Task directions: Below are records; write all of them out exactly.

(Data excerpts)

-- -- --

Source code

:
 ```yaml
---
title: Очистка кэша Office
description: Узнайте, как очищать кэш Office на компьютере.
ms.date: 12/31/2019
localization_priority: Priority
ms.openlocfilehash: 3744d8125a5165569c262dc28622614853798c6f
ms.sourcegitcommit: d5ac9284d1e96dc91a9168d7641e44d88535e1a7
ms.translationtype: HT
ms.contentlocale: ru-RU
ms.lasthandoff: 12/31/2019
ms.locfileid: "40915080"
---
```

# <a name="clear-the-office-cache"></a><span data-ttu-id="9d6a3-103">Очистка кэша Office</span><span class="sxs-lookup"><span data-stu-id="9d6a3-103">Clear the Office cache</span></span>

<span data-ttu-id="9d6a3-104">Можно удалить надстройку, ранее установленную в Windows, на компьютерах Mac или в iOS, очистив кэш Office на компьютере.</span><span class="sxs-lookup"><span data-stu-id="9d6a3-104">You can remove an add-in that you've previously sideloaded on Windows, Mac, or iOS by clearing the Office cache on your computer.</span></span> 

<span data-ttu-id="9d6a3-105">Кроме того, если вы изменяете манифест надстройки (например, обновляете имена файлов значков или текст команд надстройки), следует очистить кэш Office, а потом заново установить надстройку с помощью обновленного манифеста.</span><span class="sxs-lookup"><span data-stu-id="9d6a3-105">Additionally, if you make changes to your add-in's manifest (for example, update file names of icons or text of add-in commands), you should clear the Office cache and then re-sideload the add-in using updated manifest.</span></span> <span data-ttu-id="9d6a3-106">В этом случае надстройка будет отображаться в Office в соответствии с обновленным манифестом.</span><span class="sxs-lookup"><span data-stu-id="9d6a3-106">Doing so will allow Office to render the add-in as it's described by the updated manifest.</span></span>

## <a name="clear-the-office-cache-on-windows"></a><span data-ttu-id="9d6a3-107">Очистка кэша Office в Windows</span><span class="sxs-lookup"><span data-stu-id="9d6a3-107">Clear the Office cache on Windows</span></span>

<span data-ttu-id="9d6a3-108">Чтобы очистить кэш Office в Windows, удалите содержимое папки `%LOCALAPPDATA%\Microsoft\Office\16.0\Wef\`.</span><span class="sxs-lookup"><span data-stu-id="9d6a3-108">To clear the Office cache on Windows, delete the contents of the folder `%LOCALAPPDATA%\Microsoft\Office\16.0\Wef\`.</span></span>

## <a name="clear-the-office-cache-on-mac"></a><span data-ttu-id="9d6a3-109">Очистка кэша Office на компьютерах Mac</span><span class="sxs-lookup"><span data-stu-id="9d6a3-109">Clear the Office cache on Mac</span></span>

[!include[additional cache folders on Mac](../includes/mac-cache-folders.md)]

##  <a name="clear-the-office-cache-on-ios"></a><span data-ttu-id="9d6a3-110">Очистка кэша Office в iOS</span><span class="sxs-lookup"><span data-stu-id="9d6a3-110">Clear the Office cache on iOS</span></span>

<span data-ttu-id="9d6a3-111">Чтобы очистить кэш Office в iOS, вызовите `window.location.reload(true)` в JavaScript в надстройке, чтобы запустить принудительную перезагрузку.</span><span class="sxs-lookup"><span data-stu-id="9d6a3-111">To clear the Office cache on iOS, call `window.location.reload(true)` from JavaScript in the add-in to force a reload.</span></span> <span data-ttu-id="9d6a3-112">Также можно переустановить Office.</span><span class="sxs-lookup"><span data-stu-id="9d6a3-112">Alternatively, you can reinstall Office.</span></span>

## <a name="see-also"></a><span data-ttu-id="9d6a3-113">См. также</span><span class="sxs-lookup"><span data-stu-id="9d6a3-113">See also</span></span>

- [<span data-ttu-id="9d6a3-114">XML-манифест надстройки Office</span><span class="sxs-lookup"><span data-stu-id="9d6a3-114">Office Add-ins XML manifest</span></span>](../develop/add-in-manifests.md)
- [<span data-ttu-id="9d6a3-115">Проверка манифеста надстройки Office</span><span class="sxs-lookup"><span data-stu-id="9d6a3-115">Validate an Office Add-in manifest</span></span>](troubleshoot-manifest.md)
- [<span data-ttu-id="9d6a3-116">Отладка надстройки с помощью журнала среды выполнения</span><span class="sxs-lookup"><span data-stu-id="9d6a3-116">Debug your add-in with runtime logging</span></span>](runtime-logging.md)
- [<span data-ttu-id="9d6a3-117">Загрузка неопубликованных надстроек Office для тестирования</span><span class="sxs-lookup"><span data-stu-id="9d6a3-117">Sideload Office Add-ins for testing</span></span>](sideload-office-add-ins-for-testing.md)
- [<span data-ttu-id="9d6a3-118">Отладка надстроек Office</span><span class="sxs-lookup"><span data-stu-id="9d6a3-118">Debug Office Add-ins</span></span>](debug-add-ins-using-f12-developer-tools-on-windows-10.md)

-- -- --

Expected answer:
Source code

:
 ```yaml
---
title: Очистка кэша Office
description: Узнайте, как очищать кэш Office на компьютере.
ms.date: 12/31/2019
localization_priority: Priority
ms.openlocfilehash: 3744d8125a5165569c262dc28622614853798c6f
ms.sourcegitcommit: d5ac9284d1e96dc91a9168d7641e44d88535e1a7
ms.translationtype: HT
ms.contentlocale: ru-RU
ms.lasthandoff: 12/31/2019
ms.locfileid: "40915080"
---
```

# <a name="clear-the-office-cache"></a><span data-ttu-id="9d6a3-103">Очистка кэша Office</span><span class="sxs-lookup"><span data-stu-id="9d6a3-103">Clear the Office cache</span></span>

<span data-ttu-id="9d6a3-104">Можно удалить надстройку, ранее установленную в Windows, на компьютерах Mac или в iOS, очистив кэш Office на компьютере.</span><span class="sxs-lookup"><span data-stu-id="9d6a3-104">You can remove an add-in that you've previously sideloaded on Windows, Mac, or iOS by clearing the Office cache on your computer.</span></span> 

<span data-ttu-id="9d6a3-105">Кроме того, если вы изменяете манифест надстройки (например, обновляете имена файлов значков или текст команд надстройки), следует очистить кэш Office, а потом заново установить надстройку с помощью обновленного манифеста.</span><span class="sxs-lookup"><span data-stu-id="9d6a3-105">Additionally, if you make changes to your add-in's manifest (for example, update file names of icons or text of add-in commands), you should clear the Office cache and then re-sideload the add-in using updated manifest.</span></span> <span data-ttu-id="9d6a3-106">В этом случае надстройка будет отображаться в Office в соответствии с обновленным манифестом.</span><span class="sxs-lookup"><span data-stu-id="9d6a3-106">Doing so will allow Office to render the add-in as it's described by the updated manifest.</span></span>

## <a name="clear-the-office-cache-on-windows"></a><span data-ttu-id="9d6a3-107">Очистка кэша Office в Windows</span><span class="sxs-lookup"><span data-stu-id="9d6a3-107">Clear the Office cache on Windows</span></span>

<span data-ttu-id="9d6a3-108">Чтобы очистить кэш Office в Windows, удалите содержимое папки `%LOCALAPPDATA%\Microsoft\Office\16.0\Wef\`.</span><span class="sxs-lookup"><span data-stu-id="9d6a3-108">To clear the Office cache on Windows, delete the contents of the folder `%LOCALAPPDATA%\Microsoft\Office\16.0\Wef\`.</span></span>

## <a name="clear-the-office-cache-on-mac"></a><span data-ttu-id="9d6a3-109">Очистка кэша Office на компьютерах Mac</span><span class="sxs-lookup"><span data-stu-id="9d6a3-109">Clear the Office cache on Mac</span></span>

[!include[additional cache folders on Mac](../includes/mac-cache-folders.md)]

##  <a name="clear-the-office-cache-on-ios"></a><span data-ttu-id="9d6a3-110">Очистка кэша Office в iOS</span><span class="sxs-lookup"><span data-stu-id="9d6a3-110">Clear the Office cache on iOS</span></span>

<span data-ttu-id="9d6a3-111">Чтобы очистить кэш Office в iOS, вызовите `window.location.reload(true)` в JavaScript в надстройке, чтобы запустить принудительную перезагрузку.</span><span class="sxs-lookup"><span data-stu-id="9d6a3-111">To clear the Office cache on iOS, call `window.location.reload(true)` from JavaScript in the add-in to force a reload.</span></span> <span data-ttu-id="9d6a3-112">Также можно переустановить Office.</span><span class="sxs-lookup"><span data-stu-id="9d6a3-112">Alternatively, you can reinstall Office.</span></span>

## <a name="see-also"></a><span data-ttu-id="9d6a3-113">См. также</span><span class="sxs-lookup"><span data-stu-id="9d6a3-113">See also</span></span>

- [<span data-ttu-id="9d6a3-114">XML-манифест надстройки Office</span><span class="sxs-lookup"><span data-stu-id="9d6a3-114">Office Add-ins XML manifest</span></span>](../develop/add-in-manifests.md)
- [<span data-ttu-id="9d6a3-115">Проверка манифеста надстройки Office</span><span class="sxs-lookup"><span data-stu-id="9d6a3-115">Validate an Office Add-in manifest</span></span>](troubleshoot-manifest.md)
- [<span data-ttu-id="9d6a3-116">Отладка надстройки с помощью журнала среды выполнения</span><span class="sxs-lookup"><span data-stu-id="9d6a3-116">Debug your add-in with runtime logging</span></span>](runtime-logging.md)
- [<span data-ttu-id="9d6a3-117">Загрузка неопубликованных надстроек Office для тестирования</span><span class="sxs-lookup"><span data-stu-id="9d6a3-117">Sideload Office Add-ins for testing</span></span>](sideload-office-add-ins-for-testing.md)
- [<span data-ttu-id="9d6a3-118">Отладка надстроек Office</span><span class="sxs-lookup"><span data-stu-id="9d6a3-118">Debug Office Add-ins</span></span>](debug-add-ins-using-f12-developer-tools-on-windows-10.md)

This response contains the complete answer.